Let $A B C D$ be a rhombus whose diagonals $A C$ and $B D$ intersect at a point $O$.

Let the length of the diagonal $A C$ be $24 \mathrm{~cm}$ and the side of the rhombus be $15 \mathrm{~cm}$.

We know that the diagonals of the rhombus bisect each other at right angles.

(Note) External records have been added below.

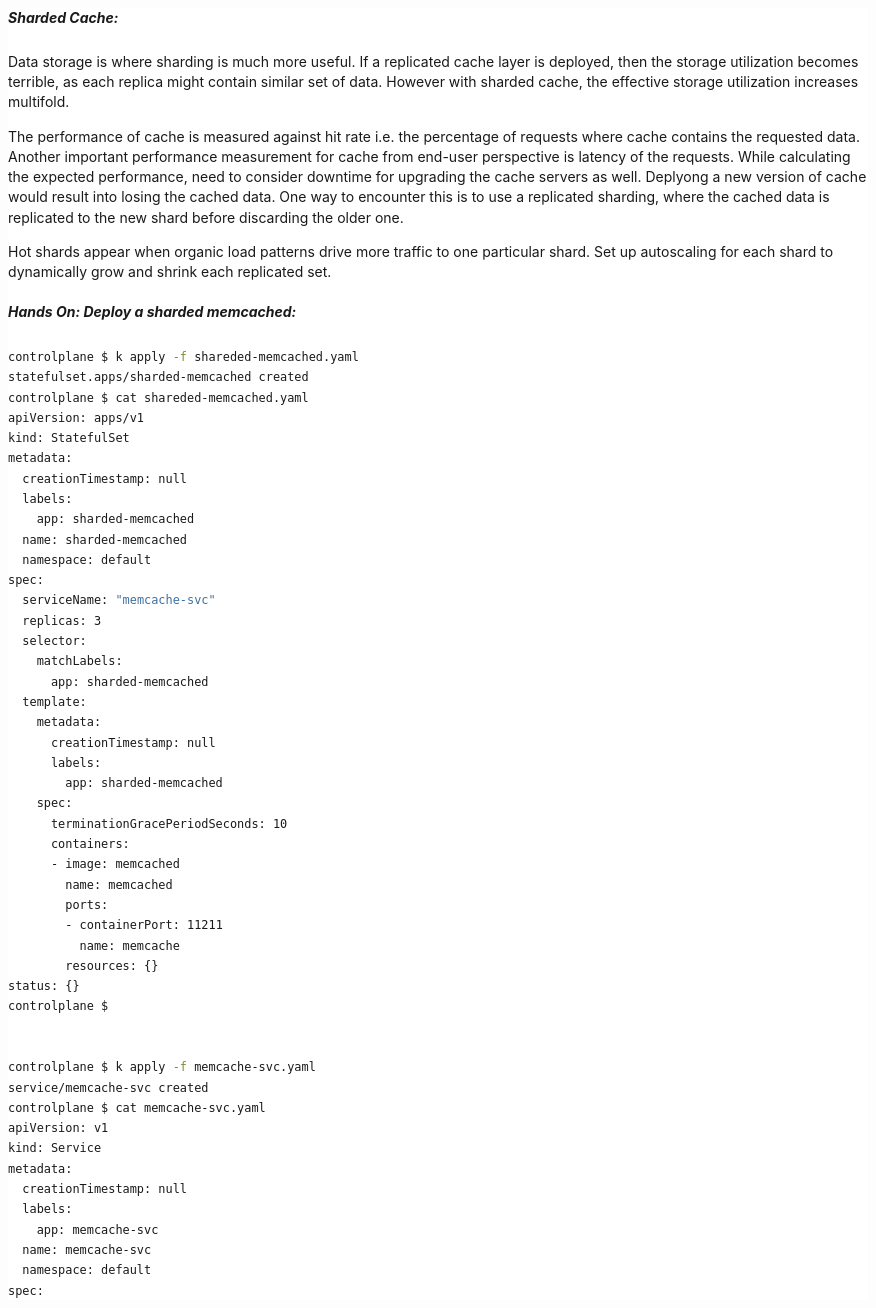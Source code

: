 ##### Sharded Cache:
Data storage is where sharding is much more useful. If a replicated cache layer is deployed, then the storage utilization becomes terrible, as each replica might contain similar set of data. However with sharded cache, the effective storage utilization increases multifold. 

The performance of cache is measured against hit rate i.e. the percentage of requests where cache contains the requested data. Another important performance measurement for cache from end-user perspective is latency of the requests. While calculating the expected performance, need to consider downtime for upgrading the cache servers as well. Deplyong a new version of cache would result into losing the cached data. One way to encounter this is to use a replicated sharding, where the cached data is replicated to the new shard before discarding the older one.

Hot shards appear when organic load patterns drive more traffic to one particular shard. Set up autoscaling for each shard to dynamically grow and shrink each replicated set.

##### Hands On: Deploy a sharded memcached:
```sh
controlplane $ k apply -f shareded-memcached.yaml 
statefulset.apps/sharded-memcached created
controlplane $ cat shareded-memcached.yaml 
apiVersion: apps/v1
kind: StatefulSet
metadata:
  creationTimestamp: null
  labels:
    app: sharded-memcached
  name: sharded-memcached
  namespace: default
spec:
  serviceName: "memcache-svc"
  replicas: 3
  selector:
    matchLabels:
      app: sharded-memcached
  template:
    metadata:
      creationTimestamp: null
      labels:
        app: sharded-memcached
    spec:
      terminationGracePeriodSeconds: 10
      containers:
      - image: memcached
        name: memcached
        ports:
        - containerPort: 11211
          name: memcache
        resources: {}
status: {}
controlplane $  


controlplane $ k apply -f memcache-svc.yaml 
service/memcache-svc created
controlplane $ cat memcache-svc.yaml 
apiVersion: v1
kind: Service
metadata:
  creationTimestamp: null
  labels:
    app: memcache-svc
  name: memcache-svc
  namespace: default
spec:
```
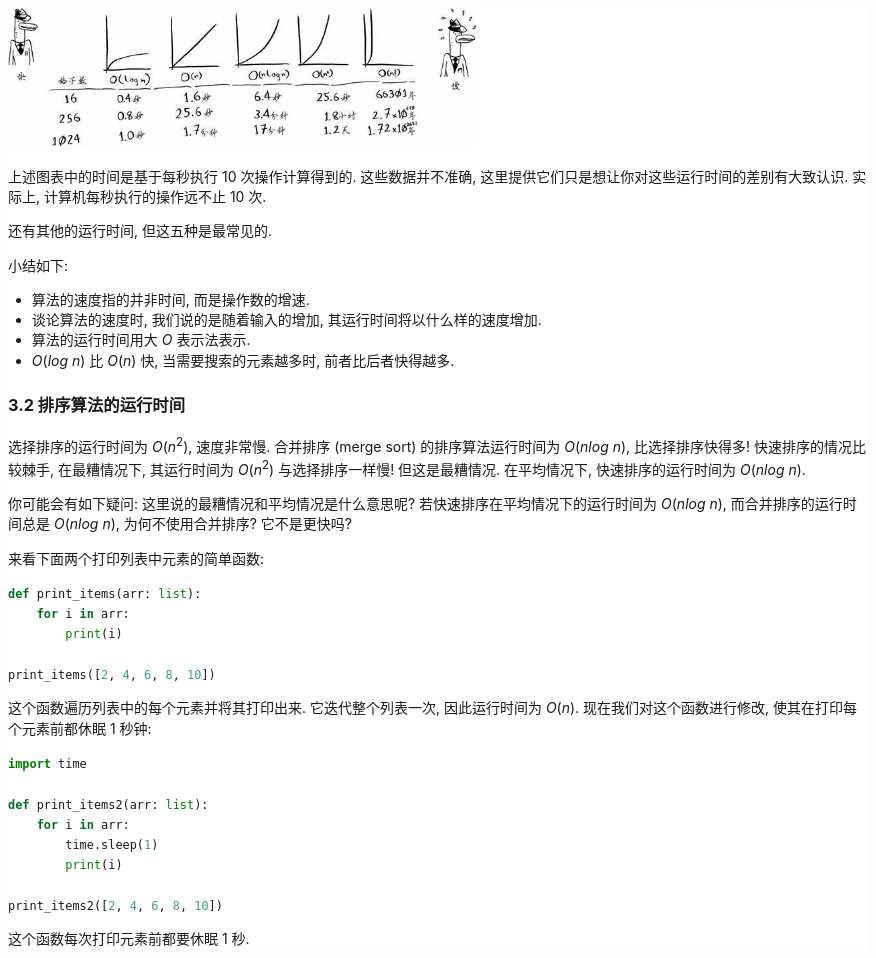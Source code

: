 <img src="%E7%AE%97%E6%B3%95%E5%9B%BE%E8%A7%A3%E8%AF%BB%E4%B9%A6%E7%AC%94%E8%AE%B0.assets/1582185043657.png" alt="img" style="zoom:67%;" />

上述图表中的时间是基于每秒执行 10 次操作计算得到的. 这些数据并不准确, 这里提供它们只是想让你对这些运行时间的差别有大致认识. 实际上, 计算机每秒执行的操作远不止 10 次.

还有其他的运行时间, 但这五种是最常见的.

小结如下:

- 算法的速度指的并非时间, 而是操作数的增速.
- 谈论算法的速度时, 我们说的是随着输入的增加, 其运行时间将以什么样的速度增加.
- 算法的运行时间用大 $O$ 表示法表示.
- $O(log\ n)$ 比 $O(n)$ 快, 当需要搜索的元素越多时, 前者比后者快得越多.

### 3.2 排序算法的运行时间

选择排序的运行时间为 $O(n^2)$, 速度非常慢. 合并排序 (merge sort) 的排序算法运行时间为 $O(n log\ n)$, 比选择排序快得多! 快速排序的情况比较棘手, 在最糟情况下, 其运行时间为 $O(n^2)$ 与选择排序一样慢! 但这是最糟情况. 在平均情况下, 快速排序的运行时间为 $O(n log\ n)$.

你可能会有如下疑问: 这里说的最糟情况和平均情况是什么意思呢? 若快速排序在平均情况下的运行时间为 $O(n log\ n)$, 而合并排序的运行时间总是 $O(n log\ n)$, 为何不使用合并排序? 它不是更快吗?

来看下面两个打印列表中元素的简单函数:

```python
def print_items(arr: list):
    for i in arr:
        print(i)

print_items([2, 4, 6, 8, 10])
```

这个函数遍历列表中的每个元素并将其打印出来. 它迭代整个列表一次, 因此运行时间为 $O(n)$. 现在我们对这个函数进行修改, 使其在打印每个元素前都休眠 1 秒钟:

```python
import time

def print_items2(arr: list):
    for i in arr:
        time.sleep(1)
        print(i)

print_items2([2, 4, 6, 8, 10])
```

这个函数每次打印元素前都要休眠 1 秒.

$\therefore A O=\frac{1}{2} A C$

$\Rightarrow A O=\left(\frac{1}{2} \times 24\right) \mathrm{cm}$

$\Rightarrow A O=12 \mathrm{~cm}$

From right $\Delta A O B$, we have :

$B O^{2}=A B^{2}-A O^{2}$

$\Rightarrow B O^{2}=\left\{(15)^{2}-(12)^{2}\right\}$

$\Rightarrow B O^{2}=(225-144)$

$\Rightarrow B O^{2}=81$

$\Rightarrow B O=\sqrt{81}$

$\Rightarrow B O=9 \mathrm{~cm}$

$\therefore B D=2 \times B O$

$B D=(2 \times 9) \mathrm{cm}$

$B D=18 \mathrm{~cm}$

Hence, the length of the other diagonal is $18 \mathrm{~cm} .$

Area of the rhombus $=\left(\frac{1}{2} \times 24 \times 18\right) \mathrm{cm}^{2}$

$=216 \mathrm{~cm}^{2}$